[Extracted records — start]

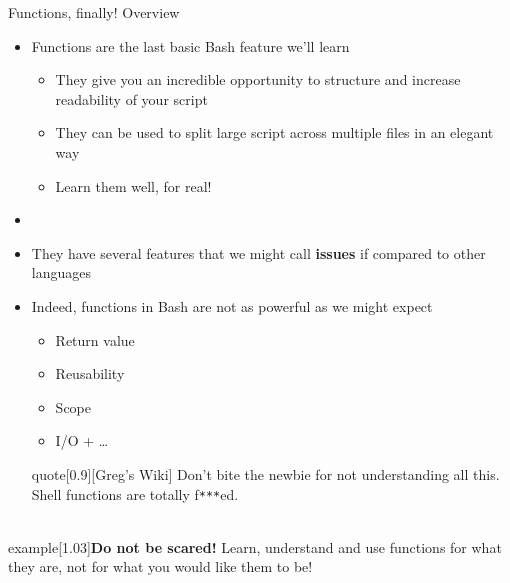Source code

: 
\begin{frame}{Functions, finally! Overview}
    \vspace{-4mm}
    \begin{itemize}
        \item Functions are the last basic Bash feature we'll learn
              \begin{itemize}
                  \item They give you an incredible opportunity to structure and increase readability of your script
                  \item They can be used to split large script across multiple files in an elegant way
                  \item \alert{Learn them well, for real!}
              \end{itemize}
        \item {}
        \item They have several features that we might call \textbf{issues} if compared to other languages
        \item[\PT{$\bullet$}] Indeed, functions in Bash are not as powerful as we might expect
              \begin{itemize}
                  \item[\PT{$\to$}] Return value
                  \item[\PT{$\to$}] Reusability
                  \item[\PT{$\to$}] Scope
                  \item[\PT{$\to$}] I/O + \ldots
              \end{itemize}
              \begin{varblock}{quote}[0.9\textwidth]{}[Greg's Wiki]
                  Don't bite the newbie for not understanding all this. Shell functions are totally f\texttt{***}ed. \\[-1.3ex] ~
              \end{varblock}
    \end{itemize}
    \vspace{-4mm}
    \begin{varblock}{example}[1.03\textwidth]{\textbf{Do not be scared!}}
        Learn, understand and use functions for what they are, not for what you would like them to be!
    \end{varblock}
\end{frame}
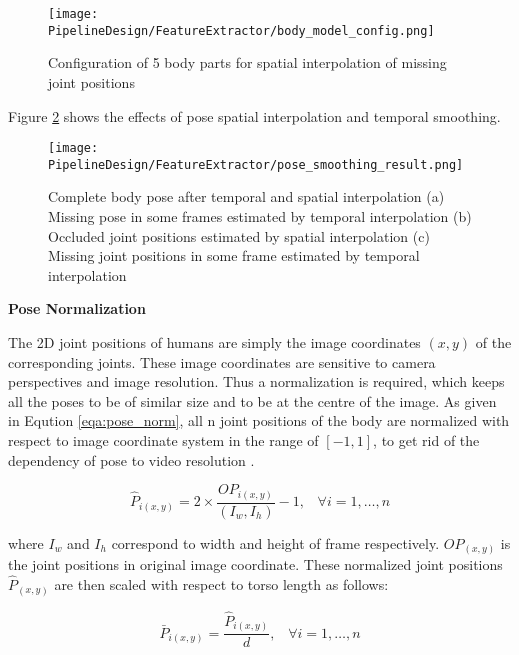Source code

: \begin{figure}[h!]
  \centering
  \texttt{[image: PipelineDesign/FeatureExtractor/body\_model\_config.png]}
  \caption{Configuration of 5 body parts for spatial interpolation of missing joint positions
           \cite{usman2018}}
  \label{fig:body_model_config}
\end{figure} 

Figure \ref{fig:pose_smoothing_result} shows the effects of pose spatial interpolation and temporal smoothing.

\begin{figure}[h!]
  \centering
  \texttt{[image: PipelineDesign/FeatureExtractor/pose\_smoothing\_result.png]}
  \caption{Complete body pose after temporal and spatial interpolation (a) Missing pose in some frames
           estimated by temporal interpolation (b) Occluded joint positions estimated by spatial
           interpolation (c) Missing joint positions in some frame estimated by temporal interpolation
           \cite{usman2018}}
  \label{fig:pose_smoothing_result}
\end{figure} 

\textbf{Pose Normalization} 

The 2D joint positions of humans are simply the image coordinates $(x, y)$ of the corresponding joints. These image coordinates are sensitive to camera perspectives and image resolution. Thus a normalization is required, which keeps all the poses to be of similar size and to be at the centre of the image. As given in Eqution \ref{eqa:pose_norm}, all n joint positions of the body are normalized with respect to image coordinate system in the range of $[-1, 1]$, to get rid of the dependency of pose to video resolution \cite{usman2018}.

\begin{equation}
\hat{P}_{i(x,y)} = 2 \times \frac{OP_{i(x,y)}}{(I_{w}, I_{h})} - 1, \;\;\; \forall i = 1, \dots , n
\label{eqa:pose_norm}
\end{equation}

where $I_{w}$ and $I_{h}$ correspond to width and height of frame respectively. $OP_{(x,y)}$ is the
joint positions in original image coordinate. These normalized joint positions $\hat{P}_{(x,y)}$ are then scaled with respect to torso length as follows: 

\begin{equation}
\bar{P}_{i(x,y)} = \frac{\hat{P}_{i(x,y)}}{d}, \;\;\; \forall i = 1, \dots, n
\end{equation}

[Extracted records — finish]
[Extracted records — start]

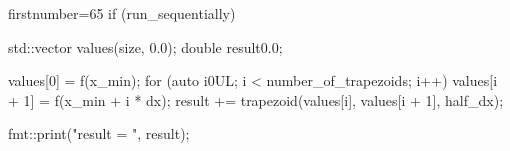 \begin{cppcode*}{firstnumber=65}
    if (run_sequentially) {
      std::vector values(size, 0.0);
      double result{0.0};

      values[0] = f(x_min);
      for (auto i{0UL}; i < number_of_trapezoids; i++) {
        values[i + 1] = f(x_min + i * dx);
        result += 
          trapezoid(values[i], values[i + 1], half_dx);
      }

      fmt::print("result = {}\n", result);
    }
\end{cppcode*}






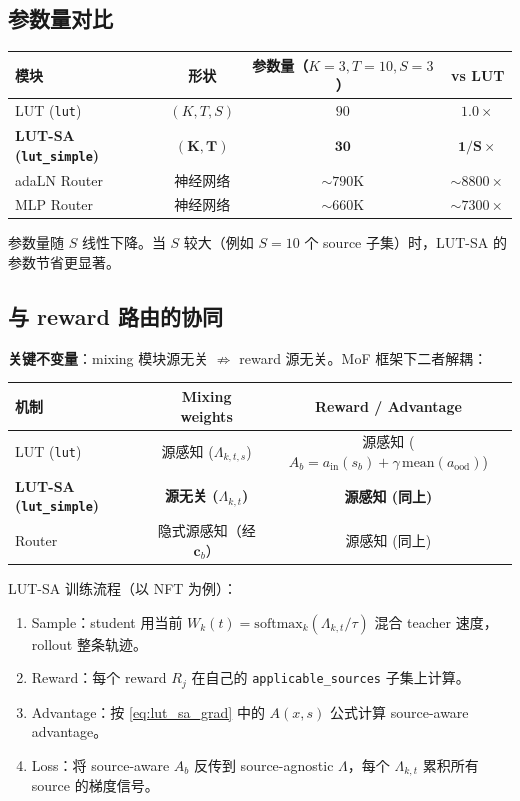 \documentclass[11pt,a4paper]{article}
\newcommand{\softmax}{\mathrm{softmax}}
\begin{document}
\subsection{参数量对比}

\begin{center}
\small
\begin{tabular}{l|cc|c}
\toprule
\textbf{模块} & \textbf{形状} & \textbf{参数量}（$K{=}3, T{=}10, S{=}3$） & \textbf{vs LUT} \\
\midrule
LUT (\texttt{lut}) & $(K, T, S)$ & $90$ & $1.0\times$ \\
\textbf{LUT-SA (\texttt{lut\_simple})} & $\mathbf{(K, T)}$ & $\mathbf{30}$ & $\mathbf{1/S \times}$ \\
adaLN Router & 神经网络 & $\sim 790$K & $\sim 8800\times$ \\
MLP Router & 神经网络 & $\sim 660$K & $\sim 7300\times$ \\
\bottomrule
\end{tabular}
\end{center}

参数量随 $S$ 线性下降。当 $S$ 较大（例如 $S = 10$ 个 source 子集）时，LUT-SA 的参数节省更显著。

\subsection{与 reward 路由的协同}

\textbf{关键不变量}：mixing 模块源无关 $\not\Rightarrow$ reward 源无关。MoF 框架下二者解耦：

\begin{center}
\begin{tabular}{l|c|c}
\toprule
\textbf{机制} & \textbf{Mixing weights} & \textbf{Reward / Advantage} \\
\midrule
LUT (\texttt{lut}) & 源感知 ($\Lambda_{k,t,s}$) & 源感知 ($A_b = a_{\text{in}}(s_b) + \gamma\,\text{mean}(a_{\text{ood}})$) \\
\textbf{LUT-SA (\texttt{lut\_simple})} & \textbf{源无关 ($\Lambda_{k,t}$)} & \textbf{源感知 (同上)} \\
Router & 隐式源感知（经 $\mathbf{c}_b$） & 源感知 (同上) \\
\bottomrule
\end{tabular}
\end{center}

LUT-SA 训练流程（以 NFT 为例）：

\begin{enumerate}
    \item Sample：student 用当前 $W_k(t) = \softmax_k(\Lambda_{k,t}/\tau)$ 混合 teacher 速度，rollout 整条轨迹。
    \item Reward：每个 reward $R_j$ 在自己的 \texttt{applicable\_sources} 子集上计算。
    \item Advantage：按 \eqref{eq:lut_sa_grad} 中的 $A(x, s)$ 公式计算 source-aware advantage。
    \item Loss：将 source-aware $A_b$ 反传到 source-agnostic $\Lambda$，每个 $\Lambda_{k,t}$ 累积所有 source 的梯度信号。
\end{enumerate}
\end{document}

[Extracted records — finish]

*Task instructions*.
In the records above, which lines hold the string "them"? Copy each one.

*Reply*.
                  \item \alert{Learn them well, for real!}
        Learn, understand and use functions for what they are, not for what you would like them to be!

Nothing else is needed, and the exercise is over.